As another Independence Day approaches, it would seem that the country’s mood is darker than it was a year ago. The Kashmir situation has got dramatically worse (and cannot be dismissed as the handiwork of the Hurriyat), as has the Maoist problem. Inflation has remained stubbornly high, defying all predictions of quick moderation. Scandals have dominated the newspaper headlines — first there was the sleaze surrounding the Indian Premier League, now there are the even greater scandals over the Commonwealth Games, with politicians neck deep in both. In between there has been the business of foodgrain rotting in government godowns, even as the Cabinet decides not to sell it in the market because of the losses that will be incurred (as though the losses can be avoided by holding on to the grain). The Bhopal scandal resurfaced as a ghost from the past, pointing a harsh light at how the poor and the victimised get a raw deal at the hands of the state.
So, it is now cold comfort to most people that the economy has returned to a high growth path. The country seems to be confronted by issues that go well beyond economic growth. And it does not help that the government is rudderless, with ministers talking at cross-purposes, alliance partners doing their own thing (e.g.

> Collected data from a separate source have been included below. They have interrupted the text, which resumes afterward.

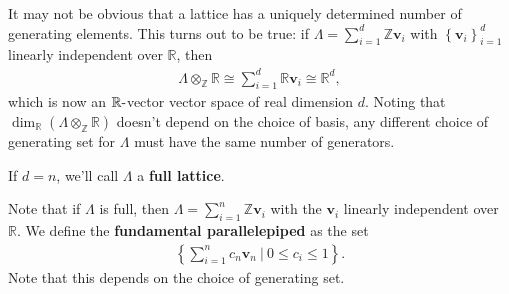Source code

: \begin{remark}

It may not be obvious that a lattice has a uniquely determined number of
generating elements. This turns out to be true: if
\(\Lambda = \sum_{i=1}^d {\mathbb{Z}}\mathbf{v}_i\) with
\(\left\{{ \mathbf{v}_i }\right\}_{i=1}^d\) linearly independent over
\({\mathbb{R}}\), then
\begin{align*}
\Lambda\otimes_{\mathbb{Z}}{\mathbb{R}}\cong \sum_{i=1}^d {\mathbb{R}}\mathbf{v}_i \cong {\mathbb{R}}^d 
,\end{align*}
which is now an \({\mathbb{R}}{\hbox{-}}\)vector vector space of real
dimension \(d\). Noting that
\(\dim_{\mathbb{R}}(\Lambda\otimes_{\mathbb{Z}}{\mathbb{R}})\) doesn't
depend on the choice of basis, any different choice of generating set
for \(\Lambda\) must have the same number of generators.

\end{remark}

\begin{definition}

If \(d=n\), we'll call \(\Lambda\) a \textbf{full lattice}.

\end{definition}

\begin{definition}

Note that if \(\Lambda\) is full, then
\(\Lambda= \sum_{i=1}^n {\mathbb{Z}}\mathbf{v}_i\) with the
\(\mathbf{v}_i\) linearly independent over \({\mathbb{R}}\). We define
the \textbf{fundamental parallelepiped} as the set
\begin{align*}
\left\{{ \sum_{i=1}^n c_n \mathbf{v}_n {~\mathrel{\Big|}~}0 \leq c_i \leq 1}\right\} 
.\end{align*}
Note that this depends on the choice of generating set.

\end{definition}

Mamata Banerjee consorting with Maoists), and the prime minister mostly invisible and not heard from at all except very occasionally. What is needed most of all in difficult times is firm leadership, and that is not in evidence.
It isn’t all bleak, of course. The most heartening development of recent months has been the discovery that the backward states of the Hindi heartland have begun to do noticeably better on many economic and social parameters. To all those concerned about growing inequality in the system, this holds out the hope that regional (and, therefore, inter-personal) inequalities can, in fact, be addressed.
But the issue that trumps everything else, as a matter of growing worry, is the scale jump in corruption, and the systemic threat posed by the rise of oligarchies (in whom political and financial power get fused). Most people have come to assume in recent years that the rapid growth that the economy has been able to achieve points to what is to come in the next decade or two. Such facile optimism is to be expected; most projections into the future are a continuation of present trends. However, it would be instructive to look at other promising economies that too were growing rapidly at some stage, and which then got short-changed because they lost their legitimacy on account of corruption and the rise of oligarchies.
In Asia, the Philippines and Indonesia are prime examples of once promising entities that became by-words for corruption, and which lost their momentum, to the point where they have long forgotten what rapid growth was like. The Philippines under Marcos and Indonesia under Suharto were systems that were captured by oligarchies and eventually undermined from the viewpoint of both fairness and efficiency. There are similar examples in Africa and Latin America, which should serve as warnings that economic growth and democratic systems are fragile flowers in half-formed societies where institutions still need to be nurtured, where poverty is still widespread and where inequalities are likely to grow in the initial stages of rapid growth. If the system is seen to lose its basic fairness, and corruption crosses tolerable limits and envelopes the most important public institutions (like the courts), then the system itself is at risk.